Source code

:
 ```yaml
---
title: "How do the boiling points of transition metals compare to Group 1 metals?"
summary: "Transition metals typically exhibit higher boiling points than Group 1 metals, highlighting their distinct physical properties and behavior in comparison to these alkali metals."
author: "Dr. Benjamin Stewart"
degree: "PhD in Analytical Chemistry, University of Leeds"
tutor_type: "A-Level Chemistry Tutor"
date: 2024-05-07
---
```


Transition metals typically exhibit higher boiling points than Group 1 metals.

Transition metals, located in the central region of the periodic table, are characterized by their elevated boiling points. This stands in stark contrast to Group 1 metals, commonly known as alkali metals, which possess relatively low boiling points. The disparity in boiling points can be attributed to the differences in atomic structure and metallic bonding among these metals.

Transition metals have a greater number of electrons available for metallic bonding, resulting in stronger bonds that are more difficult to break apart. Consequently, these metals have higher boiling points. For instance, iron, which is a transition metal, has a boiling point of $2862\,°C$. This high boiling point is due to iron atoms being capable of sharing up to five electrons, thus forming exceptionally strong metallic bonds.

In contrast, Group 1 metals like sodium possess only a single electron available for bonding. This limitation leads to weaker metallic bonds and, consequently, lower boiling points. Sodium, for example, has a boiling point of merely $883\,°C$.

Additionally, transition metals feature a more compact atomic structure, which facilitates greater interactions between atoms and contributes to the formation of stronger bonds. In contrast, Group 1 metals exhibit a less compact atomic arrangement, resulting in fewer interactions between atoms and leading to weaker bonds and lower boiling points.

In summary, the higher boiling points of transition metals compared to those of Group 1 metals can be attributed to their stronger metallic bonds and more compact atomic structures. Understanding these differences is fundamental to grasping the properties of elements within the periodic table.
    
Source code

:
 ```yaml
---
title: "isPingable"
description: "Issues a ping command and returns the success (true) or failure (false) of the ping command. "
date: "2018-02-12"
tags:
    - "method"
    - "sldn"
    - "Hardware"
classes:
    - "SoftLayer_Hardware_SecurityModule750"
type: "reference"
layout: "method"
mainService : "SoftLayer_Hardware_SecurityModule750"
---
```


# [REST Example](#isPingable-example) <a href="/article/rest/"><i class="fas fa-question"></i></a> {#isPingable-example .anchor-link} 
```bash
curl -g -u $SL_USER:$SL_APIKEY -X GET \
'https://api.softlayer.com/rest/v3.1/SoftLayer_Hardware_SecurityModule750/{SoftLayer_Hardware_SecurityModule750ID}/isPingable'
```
────────
Task details:
From the first line of the material above down to the line with "Transition metals, located", output each line exactly; include both of those lines and add no others.

The answer:
Source code

:
 ```yaml
---
title: "How do the boiling points of transition metals compare to Group 1 metals?"
summary: "Transition metals typically exhibit higher boiling points than Group 1 metals, highlighting their distinct physical properties and behavior in comparison to these alkali metals."
author: "Dr. Benjamin Stewart"
degree: "PhD in Analytical Chemistry, University of Leeds"
tutor_type: "A-Level Chemistry Tutor"
date: 2024-05-07
---
```


Transition metals typically exhibit higher boiling points than Group 1 metals.

Transition metals, located in the central region of the periodic table, are characterized by their elevated boiling points. This stands in stark contrast to Group 1 metals, commonly known as alkali metals, which possess relatively low boiling points. The disparity in boiling points can be attributed to the differences in atomic structure and metallic bonding among these metals.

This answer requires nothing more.